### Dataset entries
──────────────────────────────

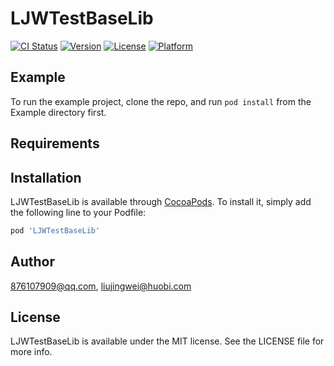 # LJWTestBaseLib

[![CI Status](https://img.shields.io/travis/876107909@qq.com/LJWTestBaseLib.svg?style=flat)](https://travis-ci.org/876107909@qq.com/LJWTestBaseLib)
[![Version](https://img.shields.io/cocoapods/v/LJWTestBaseLib.svg?style=flat)](https://cocoapods.org/pods/LJWTestBaseLib)
[![License](https://img.shields.io/cocoapods/l/LJWTestBaseLib.svg?style=flat)](https://cocoapods.org/pods/LJWTestBaseLib)
[![Platform](https://img.shields.io/cocoapods/p/LJWTestBaseLib.svg?style=flat)](https://cocoapods.org/pods/LJWTestBaseLib)

## Example

To run the example project, clone the repo, and run `pod install` from the Example directory first.

## Requirements

## Installation

LJWTestBaseLib is available through [CocoaPods](https://cocoapods.org). To install
it, simply add the following line to your Podfile:

```ruby
pod 'LJWTestBaseLib'
```

## Author

876107909@qq.com, liujingwei@huobi.com

## License

LJWTestBaseLib is available under the MIT license. See the LICENSE file for more info.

──────────────────────────────

### EXERCISE OBJECTIVE
Could you output all of the records exactly, without their pictures?

### RESULT OF THIS TASK
 # LJWTestBaseLib

[![CI Status](https://img.shields.io/travis/876107909@qq.com/LJWTestBaseLib.svg?style=flat)](https://travis-ci.org/876107909@qq.com/LJWTestBaseLib)
[![Version](https://img.shields.io/cocoapods/v/LJWTestBaseLib.svg?style=flat)](https://cocoapods.org/pods/LJWTestBaseLib)
[![License](https://img.shields.io/cocoapods/l/LJWTestBaseLib.svg?style=flat)](https://cocoapods.org/pods/LJWTestBaseLib)
[![Platform](https://img.shields.io/cocoapods/p/LJWTestBaseLib.svg?style=flat)](https://cocoapods.org/pods/LJWTestBaseLib)

## Example

To run the example project, clone the repo, and run `pod install` from the Example directory first.

## Requirements

## Installation

LJWTestBaseLib is available through [CocoaPods](https://cocoapods.org). To install
it, simply add the following line to your Podfile:

```ruby
pod 'LJWTestBaseLib'
```

## Author

876107909@qq.com, liujingwei@huobi.com

## License

LJWTestBaseLib is available under the MIT license. See the LICENSE file for more info.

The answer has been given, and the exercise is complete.